He said he is first waiting to see what Gov. Parris N. Glendening proposes in his legislative package to the General Assembly.

Noting that about 80 percent of the farms on the lower Eastern Shore have high phosphorus levels, Sen. J. Lowell Stoltzfus, a Somerset County Republican, said that a mandatory phosphorus-based nutrient-management program "basically says farmers can't spread manure."

He added: "It will cost farmers $30 to $50 an acre more to apply chemical fertilizer in place of manure, and that is frequently more than their profit per acre farmed."

"If the farmer can't survive, we're not going to have a chicken industry," Stoltzfus said. "And, without the poultry industry, this is going to be another Appalachia."

He said it already costs chicken processors three-fourths of a cent more to grow a chicken in Maryland than in Arkansas. "That doesn't sound like much," he said, "but in an industry that measures profits in 1 or 2 cents a pound, that is a significant amount."

Kay Richardson, president of the Delmarva Poultry Industry Inc., told delegates to the Maryland Farm Bureau convention last week that a 4 percent decline in chicken production would cost Maryland $74 million in economic output, $29 million in personal income and business profit and 880 jobs.

Taylor said caution is needed in dealing with any Pfiesteria-related legislation that could increase the farmer's cost production. "My general guideline is to make sure we've got all the facts we can get and base our decisions on science as much as possible," he said. "We will have to find a mainstream approach to all the issues involving agriculture, the seafood industry and tourism, all of which play a major role in Maryland's ++ economy."

Former Gov. Harry R. Hughes, chairman of the Citizens Pfiesteria Action Commission and a strong advocate of protecting the Chesapeake Bay, is another who is urging restraint.

During an appearance at the Farm Bureau convention, Hughes said the challenge facing lawmakers is to come up with a solution to nutrient runoff while keeping farmers and the poultry industry solvent.
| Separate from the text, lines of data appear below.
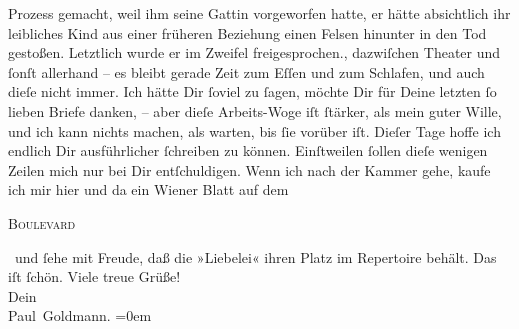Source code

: \begin{ledgroupsized}[t]{13cm}
{{{                  Prozess gemacht, weil ihm seine Gattin vorgeworfen hatte, er hätte absichtlich ihr
                  leibliches Kind aus einer
                  früheren Beziehung einen Felsen hinunter in den Tod gestoßen. Letztlich wurde er
                  im Zweifel freigesprochen.}}}\label{K_L02754-3h}, dazwiſchen Theater und ſonſt allerhand – es
               bleibt gerade Zeit zum Eſſen und zum Schlafen, und auch dieſe nicht immer. Ich hätte Dir ſoviel zu ſagen, möchte Dir für Deine
               letzten ſo lieben Briefe danken, – aber dieſe Arbeits-Woge iſt ſtärker, als mein
               guter Wille, und ich kann nichts machen, als warten, bis ſie vorüber iſt. Dieſer Tage
               hoffe ich endlich Dir ausführlicher ſchreiben zu können. Einſtweilen ſollen dieſe
               wenigen Zeilen mich nur bei Dir entſchuldigen. Wenn ich nach der Kammer gehe, kaufe ich mir hier und da ein
                  Wiener Blatt auf dem \begin{otherlanguage}{french}\textsc{Boulevard}\end{otherlanguage} und ſehe mit Freude, daß die »Liebelei«  ihren {\pb}Platz im Repertoire behält. \strikeout{\textcolor{gray}{×}\-\textcolor{gray}{×}\-\textcolor{gray}{×}\-\textcolor{gray}{×}\-\textcolor{gray}{×}} Das iſt ſchön.\pend
           \pstart
           Viele treue Grüße! {\\[\baselineskip]}Dein {\\[\baselineskip]}\spacefill\mbox{Paul Goldmann.}\pend
           \leftskip=0em{}
         
         \endnumbering{}\end{ledgroupsized}  \newcommand{\dateiname}{L02754}\newcommand{\titel}{Paul Goldmann an Arthur Schnitzler, 6. 11. [1895]}\newcommand{\editorInnen}{Martin Anton Müller und Laura Untner}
He said this would probably mean state funds to construct manure-composting facilities, or some way of compensating farmers for not spreading manure over their fields.

Taylor also is concerned about anticipated legislation that would impose a building moratorium on poultry houses. "Again, I think we need to be very cautious when we talk about a moratorium that takes us on a new road that no other state has traveled," he said.

"A moratorium would absolutely kill the poultry industry [in Maryland]," Stoltzfus said. He said each year the industry loses a number of chicken houses "and if you can't replace them, the number will keep going down, down, down until there was nothing left."